LT. GEN. DAN I. SULTAN

SULTAN CAREER UNIQUE IN UNCLE SAM'S ARMY
Roundup Staff Article

  Gather around, gentle readers, and meet General Sultan !
  Lt. Gen. Dan I. Sultan, the man who looks like a bulldog and walks like a bear is now top dog of the new India-Burma Theater of Operations. His friends call him "DI" and he has had one of the more unusual careers in this, our democratic Army.
  This is not going to be one of those blasé "the king is dead, long live the king" pieces. As any dummy knows, the Roundup loved Uncle Joe Stilwell, but so did Sultan. Sultan has served as Stilwell's deputy since early January and his loyalty to The Boss was such that he refused to permit himself to be publicized.
  He had a passion for anonymity and meant it.
  Although an Engineer, Sultan has spent most of his recent years as a field soldier in command of Infantry. He has commanded every unit of troops from a platoon to an army. For many years he was one of only three officers in the United States Army who wore two DSM's.
  Sultan was born Dec. 9, 1885, at Oxford, Miss.
  he has been a District Commissioner of Washington, D.C., has served on the Board of Engineers for Rivers and Harbors, built the inland waterway connecting the Great Lakes with the Mississippi, and briefly commanded the 3rd Army in the absence of Lt. Gen. Courtney Hodges, who was in North Africa.
  Sultan is an odd mixture of an extremely efficient staff officer, a rough field soldier, a country Southern gentlemen, the ne plus ultra of sightseers, especially in the fruit and vegetable marts of the world.
  Sultan is a sucker for avocado. Mangoes and papayas also hold a gourmandish fascination for the general. Hence, with every change of station, his aides scout the local bazaars in preparation for the inevitable Sultan invasion.
  Stilwell and Sultan were a great team.

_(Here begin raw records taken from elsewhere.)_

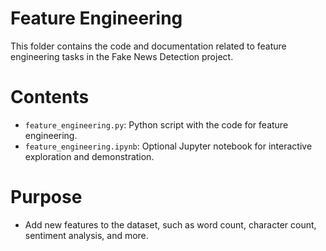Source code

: # Feature Engineering
This folder contains the code and documentation related to feature engineering tasks in the Fake News Detection project.

# Contents
- `feature_engineering.py`: Python script with the code for feature engineering.
- `feature_engineering.ipynb`: Optional Jupyter notebook for interactive exploration and demonstration.

# Purpose
- Add new features to the dataset, such as word count, character count, sentiment analysis, and more.
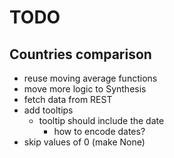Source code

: # TODO

## Countries comparison

- reuse moving average functions
- move more logic to Synthesis
- fetch data from REST
- add tooltips
    - tooltip should include the date
        - how to encode dates?
- skip values of 0 (make None)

Often, as policies were being formulated, Sultan would say:
  "This is all right with me, but is it what General Stilwell wants?"
  If the answer was yes, the policy was carried out. One time down in Kandy, a staff officer was working out a policy radio with Stilwell. Finally, everything was worked out when Uncle Joe cocked his head and said:
  "Do you think this is what General Sultan wants?"
  A member of Stilwell's staff wrote him a letter in which he said:
  "Staff officers around here think Sultan is the greatest thing to happen to CBI."
  The letter was returned with Stilwell's written comment in the margin:
  "You're goddamned right!"

En route to the United States, Gen. Joseph W. Stilwell, center, paused at Myitkyina, where he conferred with Lt. Gen. Dan I. Sultan, left. Gen. Tseng, right, was Uncle Joe's liaison officer since 1942.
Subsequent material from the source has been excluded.